PR #40377: What Is Optimization Fuel?

Relevant PR: Implement optimization fuel and re-enable struct field reordering. I should also link this again, as it's where the design came from.

Here is a really simple but profound idea that I sadly cannot take any credit for. Let there be a value called the fuel. Every time we optimize something in the compiler, subtract from the fuel. If the fuel is 0, stop optimizing.

By setting the fuel to specific values and internally passing a message to a should-we-optimize decider function, we can now binary search Rustc optimizations to find broken ones down to the granularity of a single optimizer decision. Rustc currently uses this only for struct field reordering, but all future optimizations can just share the same fuel. If Rust ends up with enough of them that it stops being a scalable method, we've done very well indeed.

To make this work, I added two new options to the compiler. -Z print-fuel=crate gets the compiler to print the fuel for a crate and -Z fuel=crate=n sets the fuel for the crate. Someone will probably write a driver program that searches automatically, but at the moment you have to run the search by hand.

Field reordering will probably break people's already-broken code. It's not introducing bugs; it's showing bugs that were already there. But we can -Z fuel=crate=0 to turn it off and find out if it's us or them, and we can search their code and see exactly which type.

Final Notes

This work has already had a positive, real-world impact on Servo. I was expecting it to impact someone in a noticeable way at some point, but not necessarily this quickly.

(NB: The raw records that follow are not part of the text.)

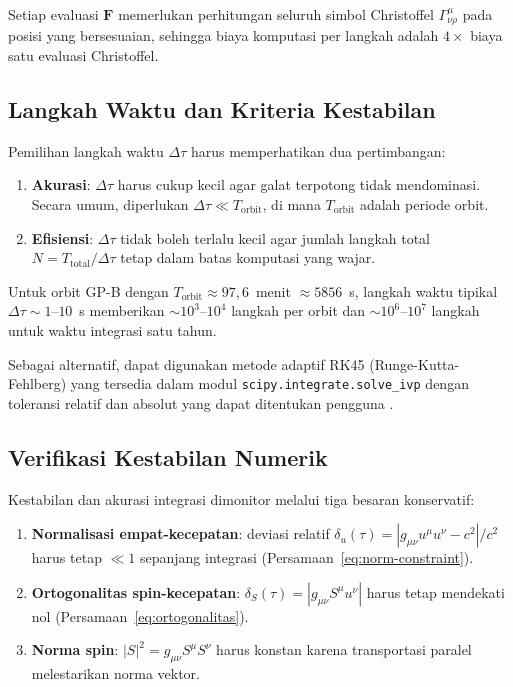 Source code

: Setiap evaluasi $\mathbf{F}$ memerlukan perhitungan seluruh
simbol Christoffel $\Gamma^\mu_{\nu\rho}$ pada posisi yang bersesuaian,
sehingga biaya komputasi per langkah adalah $4 \times$
biaya satu evaluasi Christoffel.


\subsection{Langkah Waktu dan Kriteria Kestabilan}
\label{subsec:step-size}

Pemilihan langkah waktu $\Delta\tau$ harus memperhatikan
dua pertimbangan:
\begin{enumerate}
    \item \textbf{Akurasi}: $\Delta\tau$ harus cukup kecil agar galat terpotong
          tidak mendominasi. Secara umum, diperlukan
          $\Delta\tau \ll T_{\text{orbit}}$, di mana $T_{\text{orbit}}$
          adalah periode orbit.
    \item \textbf{Efisiensi}: $\Delta\tau$ tidak boleh terlalu kecil
          agar jumlah langkah total $N = T_{\text{total}}/\Delta\tau$
          tetap dalam batas komputasi yang wajar.
\end{enumerate}

Untuk orbit GP-B dengan $T_{\text{orbit}} \approx 97{,}6$~menit
$\approx 5856$~s, langkah waktu tipikal $\Delta\tau \sim 1$--$10$~s
memberikan $\sim 10^3$--$10^4$ langkah per orbit dan
$\sim 10^6$--$10^7$ langkah untuk waktu integrasi satu tahun.

Sebagai alternatif, dapat digunakan metode adaptif RK45
(Runge-Kutta-Fehlberg) yang tersedia dalam modul
\texttt{scipy.integrate.solve\_ivp} dengan toleransi relatif dan absolut
yang dapat ditentukan pengguna \parencite{SciPy2020}.


\subsection{Verifikasi Kestabilan Numerik}
\label{subsec:verifikasi-kestabilan}

Kestabilan dan akurasi integrasi dimonitor melalui tiga besaran konservatif:
\begin{enumerate}
    \item \textbf{Normalisasi empat-kecepatan}:
    deviasi relatif $\delta_u(\tau) = |g_{\mu\nu} u^\mu u^\nu - c^2|/c^2$
    harus tetap $\ll 1$ sepanjang integrasi
    (Persamaan~\ref{eq:norm-constraint}).

    \item \textbf{Ortogonalitas spin-kecepatan}:
    $\delta_S(\tau) = |g_{\mu\nu} S^\mu u^\nu|$
    harus tetap mendekati nol
    (Persamaan~\ref{eq:ortogonalitas}).

    \item \textbf{Norma spin}:
    $|S|^2 = g_{\mu\nu} S^\mu S^\nu$ harus konstan
    karena transportasi paralel melestarikan norma vektor.
\end{enumerate}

Modern compilers look nothing like what the tutorials and textbooks would generally have you believe. There's an explanation that everyone uses: it goes from parser to AST to SSA or whatever to machine code. But in reality Rustc goes through a ton more phases than that, and I don't even know what they all are. I think there's around 20.

This was the first time I've worked with code that's an order of magnitude bigger than I can understand, and what ended up happening is I colonized. I might be able to fix trans bugs with help, and this was after working with Rustc for a very long time. But this is a major win since people on the official teams do the same. More than one of my questions got an answer of "I don't know. Ask so-and-so when they're around."

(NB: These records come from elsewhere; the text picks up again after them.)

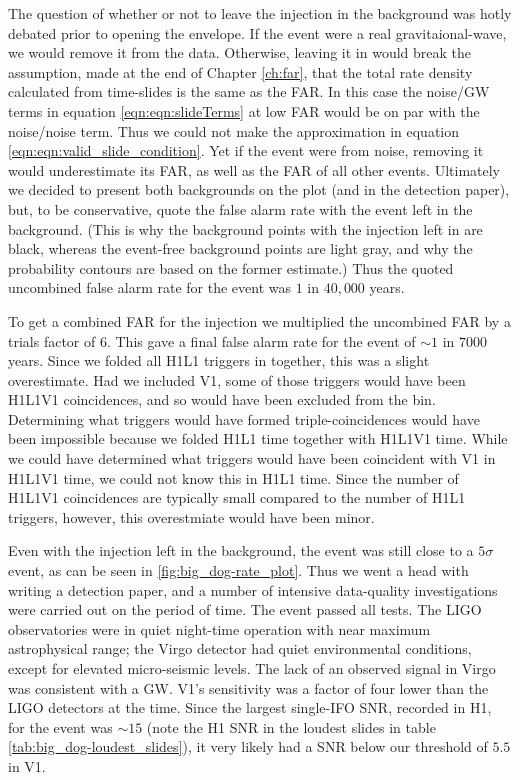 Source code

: The question of whether or not to leave the injection in the background was hotly debated prior to opening the envelope. If the event were a real gravitaional-wave, we would remove it from the data. Otherwise, leaving it in would break the assumption, made at the end of Chapter \ref{ch:far}, that the total rate density calculated from time-slides is the same as the \ac{FAR}. In this case the noise/GW terms in equation \ref{eqn:eqn:slideTerms} at low \ac{FAR} would be on par with the noise/noise term. Thus we could not make the approximation in equation \ref{eqn:eqn:valid_slide_condition}. Yet if the event were from noise, removing it would underestimate its \ac{FAR}, as well as the \ac{FAR} of all other events. Ultimately we decided to present both backgrounds on the plot (and in the detection paper), but, to be conservative, quote the false alarm rate with the event left in the background. (This is why the background points with the injection left in are black, whereas the event-free background points are light gray, and why the probability contours are based on the former estimate.) Thus the quoted uncombined false alarm rate for the event was $1$ in $40,000$ years.

To get a combined \ac{FAR} for the injection we multiplied the uncombined \ac{FAR} by a trials factor of 6. This gave a final false alarm rate for the event of $\sim1$ in $7000$ years. Since we folded all H1L1 triggers in together, this was a slight overestimate. Had we included V1, some of those triggers would have been H1L1V1 coincidences, and so would have been excluded from the bin. Determining what triggers would have formed triple-coincidences would have been impossible because we folded H1L1 time together with H1L1V1 time. While we could have determined what triggers would have been coincident with V1 in H1L1V1 time, we could not know this in H1L1 time. Since the number of H1L1V1 coincidences are typically small compared to the number of H1L1 triggers, however, this overestmiate would have been minor.

Even with the injection left in the background, the event was still close
to a $5\sigma$ event, as can be seen in \ref{fig:big_dog-rate_plot}. Thus we
went a head with writing a detection paper, and a number of intensive
data-quality investigations were carried out on the period of time. The event
passed all tests.  The LIGO observatories were in quiet night-time operation
with near maximum astrophysical range; the Virgo detector had quiet
environmental conditions, except for elevated micro-seismic levels. The lack of
an observed signal in Virgo was consistent with a \ac{GW}. V1's sensitivity was
a factor of four lower than the LIGO detectors at the time. Since the largest
single-\ac{IFO} \ac{SNR}, recorded in H1, for the event was $\sim15$ (note the
H1 \ac{SNR} in the loudest slides in table \ref{tab:big_dog-loudest_slides}),
it very likely had a \ac{SNR} below our threshold of $5.5$ in V1.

Modern compilers are also way more tested than anything I've ever seen, or at least Rustc is. Every PR goes into a multi-day queue and then gets run through a multi-hour CI process before it can merge. Waiting days for CI to fail frustrates me, but it's also exactly what should happen for software this critical.

I'd love to do this as my job, if I could work out how to get paid for it. It's hard for me to find projects that remain challenging; the usual progression for me is that I achieve full understanding and lose interest after a while. This pattern isn't happening here, probably because Rustc is big and complicated enough that one person can never fully understand it. As a bonus, all the challenge here was about programming, not inaccessible tooling. I didn't have to work around anything. You don't run up against major problems because of blindness, and any blind dev reading this is going to know how amazingly rare that is.

I want to follow this work up with a smaller RFC against the standard library, including an implementation. Whatever I do, though, I don't have the time for another volunteer project of this magnitude. I did this because I had a lot of free time, but I am now forced to begin focusing on employment instead.

Libaudioverse is flashy and cool, and the people who know about it give me way too much credit with respect to how much digital signal processing I know. To anyone who knows about my work on both, the Rust compiler makes Libaudioverse look like hello world.